Mario Vargas Llosa sobre Pablo Neruda

 

«Cuando yo era un niño de pantalón corto todavía, allá en Cochabamba, Bolivia, donde pasé mis primeros diez años de vida, mi madre tenía en su velador una edición de tapas azules, con un río de estrellas blancas, de los Veinte poemas de amor y una canción desesperada…». Le conoció en París en aquellos años ’60, en casa de Jorge Edwards, y llegaron a ser amigos, aunque confesó que le intimidaba su estatura literaria, el hechizo de su poesía. «No hay en lengua española una obra poética tan exuberante y multitudinaria como la de Pablo Neruda, una poesía que haya tocado tantos mundos diferentes e irrigado vocaciones y talentos tan varios. El único caso comparable que conozco en otras lenguas es el de Víctor Hugo».

 

Mario Vargas Llosa 

(Del libro de Mario Amorós: Neruda: El Príncipe de los Poetas)

 

 

Jorge Mario Pedro Vargas Llosa (Arequipa, Perú, 28 de marzo de 1936), escritor, político y periodista peruano. Premio Nobel de Literatura 2010. Pasa su infancia entre Bolivia y Perú y al terminar sus estudios primarios colabora en los diarios La Crónica y La Industria.
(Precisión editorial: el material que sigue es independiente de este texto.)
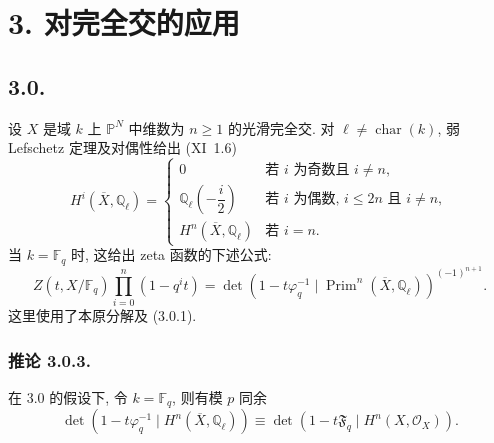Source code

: \section*{3. 对完全交的应用}

\subsection*{3.0.}
设 $X$ 是域 $k$ 上 $\mathbb P^N$ 中维数为 $n\geq1$ 的光滑完全交.
对 $\ell\ne\operatorname{char}(k)$, 弱 Lefschetz 定理及对偶性给出 (XI~1.6)
\begin{equation}\tag{3.0.1}
H^i(\overline X,\mathbb Q_\ell)=
\begin{cases}
0 & \text{若 $i$ 为奇数且 $i\ne n$},\\[1.5ex]
\mathbb Q_\ell\!\left(-\dfrac{i}{2}\right)
  & \text{若 $i$ 为偶数, $i\leq2n$ 且 $i\ne n$},\\[1.5ex]
H^n(\overline X,\mathbb Q_\ell) & \text{若 $i=n$}.
\end{cases}
\end{equation}
当 $k=\mathbb F_q$ 时, 这给出 zeta 函数的下述公式:
\begin{equation}\tag{3.0.2}
Z(t,X/\mathbb F_q)\prod_{i=0}^{n}(1-q^it)
=\det\!\left(1-t\varphi_q^{-1}\mid
\operatorname{Prim}^n(\overline X,\mathbb Q_\ell)\right)^{(-1)^{n+1}}.
\end{equation}
这里使用了本原分解及 (3.0.1).

\subsubsection*{推论 3.0.3.}
在 3.0 的假设下, 令 $k=\mathbb F_q$, 则有模 $p$ 同余
\[
\det\!\left(1-t\varphi_q^{-1}\mid
H^n(\overline X,\mathbb Q_\ell)\right)
\equiv
\det\!\left(1-t\mathfrak F_q\mid H^n(X,\mathcal O_X)\right).
\]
Vargas Llosa recibió en 2010 el Premio Nobel de Literatura y para la ocasión pronunció un discurso titulado Elogio de la lectura y la ficción. También ha sido distinguido con el Premio Rómulo Gallegos (1967), el Premio Príncipe de Asturias de las Letras (1986) y el Premio Cervantes (1994), entre otros muchos.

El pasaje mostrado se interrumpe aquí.